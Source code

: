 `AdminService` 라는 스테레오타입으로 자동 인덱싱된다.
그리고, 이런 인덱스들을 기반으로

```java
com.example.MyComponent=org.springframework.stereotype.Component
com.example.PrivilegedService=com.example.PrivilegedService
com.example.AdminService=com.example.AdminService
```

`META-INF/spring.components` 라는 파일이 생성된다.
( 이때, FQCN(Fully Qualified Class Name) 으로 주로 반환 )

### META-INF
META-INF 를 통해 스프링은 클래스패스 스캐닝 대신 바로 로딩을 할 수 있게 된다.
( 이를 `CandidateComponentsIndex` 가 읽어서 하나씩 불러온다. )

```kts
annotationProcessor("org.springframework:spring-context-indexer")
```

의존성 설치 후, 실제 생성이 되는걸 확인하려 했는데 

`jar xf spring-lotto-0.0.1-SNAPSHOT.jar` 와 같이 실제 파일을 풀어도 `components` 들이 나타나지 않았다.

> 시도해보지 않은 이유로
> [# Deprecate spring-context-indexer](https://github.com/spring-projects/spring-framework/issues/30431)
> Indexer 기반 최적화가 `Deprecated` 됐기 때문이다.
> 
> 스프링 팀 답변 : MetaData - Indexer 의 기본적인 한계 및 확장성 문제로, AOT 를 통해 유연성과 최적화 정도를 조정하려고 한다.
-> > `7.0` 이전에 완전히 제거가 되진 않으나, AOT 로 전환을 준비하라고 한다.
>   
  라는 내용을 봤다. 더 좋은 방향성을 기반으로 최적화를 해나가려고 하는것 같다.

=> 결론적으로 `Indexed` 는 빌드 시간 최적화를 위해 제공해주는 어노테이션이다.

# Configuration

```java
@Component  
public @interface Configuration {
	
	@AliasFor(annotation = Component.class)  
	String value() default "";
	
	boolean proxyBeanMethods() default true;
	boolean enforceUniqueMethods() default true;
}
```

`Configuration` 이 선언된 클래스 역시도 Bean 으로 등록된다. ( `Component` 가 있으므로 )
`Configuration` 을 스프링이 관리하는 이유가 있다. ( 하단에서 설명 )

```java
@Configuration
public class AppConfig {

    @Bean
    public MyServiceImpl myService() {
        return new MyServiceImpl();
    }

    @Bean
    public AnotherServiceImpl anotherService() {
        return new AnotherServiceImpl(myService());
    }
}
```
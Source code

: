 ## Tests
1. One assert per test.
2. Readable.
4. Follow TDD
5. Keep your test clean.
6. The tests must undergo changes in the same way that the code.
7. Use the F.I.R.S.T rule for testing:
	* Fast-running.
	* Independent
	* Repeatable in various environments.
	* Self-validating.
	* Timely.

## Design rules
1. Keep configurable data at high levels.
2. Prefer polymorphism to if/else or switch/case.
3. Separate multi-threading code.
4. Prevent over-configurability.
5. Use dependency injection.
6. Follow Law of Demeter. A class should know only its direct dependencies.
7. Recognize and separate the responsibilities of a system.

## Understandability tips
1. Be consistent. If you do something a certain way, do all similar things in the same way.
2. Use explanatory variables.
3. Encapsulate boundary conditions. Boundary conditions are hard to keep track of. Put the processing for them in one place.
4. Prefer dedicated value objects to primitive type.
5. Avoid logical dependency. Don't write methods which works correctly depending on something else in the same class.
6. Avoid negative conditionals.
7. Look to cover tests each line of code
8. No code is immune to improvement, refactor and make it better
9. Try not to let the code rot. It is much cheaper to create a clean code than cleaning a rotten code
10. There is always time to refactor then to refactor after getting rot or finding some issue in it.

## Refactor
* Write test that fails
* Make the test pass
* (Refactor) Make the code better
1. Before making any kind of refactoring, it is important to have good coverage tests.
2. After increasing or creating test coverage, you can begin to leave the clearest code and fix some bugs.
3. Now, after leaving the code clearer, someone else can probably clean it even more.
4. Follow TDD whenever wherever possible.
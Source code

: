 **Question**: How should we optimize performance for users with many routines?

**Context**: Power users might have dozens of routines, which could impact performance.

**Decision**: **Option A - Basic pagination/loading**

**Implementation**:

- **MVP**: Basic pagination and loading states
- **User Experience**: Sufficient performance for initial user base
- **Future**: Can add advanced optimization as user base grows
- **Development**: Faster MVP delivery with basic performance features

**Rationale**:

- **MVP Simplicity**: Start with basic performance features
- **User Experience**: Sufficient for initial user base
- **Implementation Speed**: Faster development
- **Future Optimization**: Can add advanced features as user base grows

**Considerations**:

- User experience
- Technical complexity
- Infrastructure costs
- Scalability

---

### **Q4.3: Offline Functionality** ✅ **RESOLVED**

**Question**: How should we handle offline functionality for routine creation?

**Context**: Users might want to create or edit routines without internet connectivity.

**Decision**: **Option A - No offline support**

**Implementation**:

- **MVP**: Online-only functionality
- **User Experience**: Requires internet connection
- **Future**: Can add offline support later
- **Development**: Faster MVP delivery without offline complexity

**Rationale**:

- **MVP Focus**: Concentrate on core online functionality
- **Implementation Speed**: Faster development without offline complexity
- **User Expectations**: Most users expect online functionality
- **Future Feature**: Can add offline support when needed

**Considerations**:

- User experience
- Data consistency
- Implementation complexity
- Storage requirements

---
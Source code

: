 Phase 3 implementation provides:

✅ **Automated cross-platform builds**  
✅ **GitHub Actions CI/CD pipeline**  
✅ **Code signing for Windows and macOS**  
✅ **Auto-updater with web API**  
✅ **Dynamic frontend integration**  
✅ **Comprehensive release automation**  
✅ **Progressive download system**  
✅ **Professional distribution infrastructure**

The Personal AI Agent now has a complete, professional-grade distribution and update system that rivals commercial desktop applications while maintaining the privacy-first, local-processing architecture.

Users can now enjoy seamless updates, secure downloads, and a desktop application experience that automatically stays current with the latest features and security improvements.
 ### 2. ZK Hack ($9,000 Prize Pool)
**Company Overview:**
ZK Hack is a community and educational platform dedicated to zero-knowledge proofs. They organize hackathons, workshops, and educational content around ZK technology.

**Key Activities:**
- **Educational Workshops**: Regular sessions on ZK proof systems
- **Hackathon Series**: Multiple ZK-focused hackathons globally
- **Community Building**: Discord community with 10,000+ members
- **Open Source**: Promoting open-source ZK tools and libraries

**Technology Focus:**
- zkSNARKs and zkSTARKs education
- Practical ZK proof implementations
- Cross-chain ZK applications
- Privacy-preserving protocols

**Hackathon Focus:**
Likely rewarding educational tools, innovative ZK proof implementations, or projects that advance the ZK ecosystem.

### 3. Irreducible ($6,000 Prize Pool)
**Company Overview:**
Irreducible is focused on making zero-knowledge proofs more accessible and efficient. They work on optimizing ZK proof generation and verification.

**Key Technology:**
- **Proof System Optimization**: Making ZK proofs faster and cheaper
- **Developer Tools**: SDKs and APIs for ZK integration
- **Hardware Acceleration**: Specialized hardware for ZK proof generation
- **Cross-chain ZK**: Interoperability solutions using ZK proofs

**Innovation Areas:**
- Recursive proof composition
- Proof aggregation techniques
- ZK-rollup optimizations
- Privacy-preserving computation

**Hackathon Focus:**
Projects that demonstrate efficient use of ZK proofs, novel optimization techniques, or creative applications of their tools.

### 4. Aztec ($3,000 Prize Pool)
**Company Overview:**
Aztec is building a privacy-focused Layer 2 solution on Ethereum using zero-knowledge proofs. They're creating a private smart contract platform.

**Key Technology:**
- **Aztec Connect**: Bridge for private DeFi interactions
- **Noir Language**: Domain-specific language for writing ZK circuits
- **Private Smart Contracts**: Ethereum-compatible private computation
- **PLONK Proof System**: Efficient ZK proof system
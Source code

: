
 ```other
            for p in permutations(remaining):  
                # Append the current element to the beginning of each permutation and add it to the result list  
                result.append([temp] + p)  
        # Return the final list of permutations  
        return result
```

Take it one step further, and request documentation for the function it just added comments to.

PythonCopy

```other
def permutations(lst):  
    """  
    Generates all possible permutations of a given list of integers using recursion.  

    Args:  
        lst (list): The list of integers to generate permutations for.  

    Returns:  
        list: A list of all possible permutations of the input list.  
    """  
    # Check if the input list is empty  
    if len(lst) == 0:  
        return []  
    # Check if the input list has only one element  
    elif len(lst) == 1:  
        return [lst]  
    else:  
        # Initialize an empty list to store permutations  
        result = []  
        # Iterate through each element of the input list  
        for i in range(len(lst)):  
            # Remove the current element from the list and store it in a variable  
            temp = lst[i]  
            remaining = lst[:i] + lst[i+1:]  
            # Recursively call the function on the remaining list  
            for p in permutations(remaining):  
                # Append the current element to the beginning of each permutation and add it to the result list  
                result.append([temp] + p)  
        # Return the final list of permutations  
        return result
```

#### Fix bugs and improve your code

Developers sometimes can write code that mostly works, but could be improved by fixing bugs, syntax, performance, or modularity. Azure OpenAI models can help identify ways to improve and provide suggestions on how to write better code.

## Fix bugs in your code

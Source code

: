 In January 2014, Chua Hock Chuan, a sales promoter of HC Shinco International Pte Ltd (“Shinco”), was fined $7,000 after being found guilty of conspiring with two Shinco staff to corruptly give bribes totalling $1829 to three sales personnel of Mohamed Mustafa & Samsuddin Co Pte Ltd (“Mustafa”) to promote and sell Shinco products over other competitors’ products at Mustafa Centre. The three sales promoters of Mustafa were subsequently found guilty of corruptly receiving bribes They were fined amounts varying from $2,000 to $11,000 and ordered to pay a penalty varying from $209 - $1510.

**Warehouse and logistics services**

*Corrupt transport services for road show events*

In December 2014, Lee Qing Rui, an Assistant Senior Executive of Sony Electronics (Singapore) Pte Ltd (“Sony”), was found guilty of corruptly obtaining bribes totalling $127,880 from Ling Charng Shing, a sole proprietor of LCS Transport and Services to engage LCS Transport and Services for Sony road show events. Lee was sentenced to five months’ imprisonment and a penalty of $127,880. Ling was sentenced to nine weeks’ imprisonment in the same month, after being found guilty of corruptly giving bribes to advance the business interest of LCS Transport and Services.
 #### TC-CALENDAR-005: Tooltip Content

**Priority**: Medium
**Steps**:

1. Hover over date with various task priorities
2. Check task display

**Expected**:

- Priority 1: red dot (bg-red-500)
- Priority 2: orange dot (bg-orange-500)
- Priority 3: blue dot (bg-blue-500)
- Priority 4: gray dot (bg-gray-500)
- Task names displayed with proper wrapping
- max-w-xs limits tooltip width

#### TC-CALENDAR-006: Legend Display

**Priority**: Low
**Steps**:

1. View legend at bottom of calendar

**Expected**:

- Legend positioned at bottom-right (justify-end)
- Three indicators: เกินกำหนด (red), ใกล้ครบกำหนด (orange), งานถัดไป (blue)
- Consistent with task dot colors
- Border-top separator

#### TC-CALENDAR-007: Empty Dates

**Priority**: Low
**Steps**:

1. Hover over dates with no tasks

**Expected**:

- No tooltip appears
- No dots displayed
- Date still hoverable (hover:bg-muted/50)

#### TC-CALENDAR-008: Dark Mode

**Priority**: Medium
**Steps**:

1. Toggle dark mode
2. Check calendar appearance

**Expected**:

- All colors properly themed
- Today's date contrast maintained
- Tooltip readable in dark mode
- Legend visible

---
□ □ □ □
* **Problem to work on**: Report each line in the data that holds the word "base".

* **Response to the exercise**:
- **User Experience**: Sufficient performance for initial user base
- **Future**: Can add advanced optimization as user base grows
- **User Experience**: Sufficient for initial user base
- **Future Optimization**: Can add advanced features as user base grows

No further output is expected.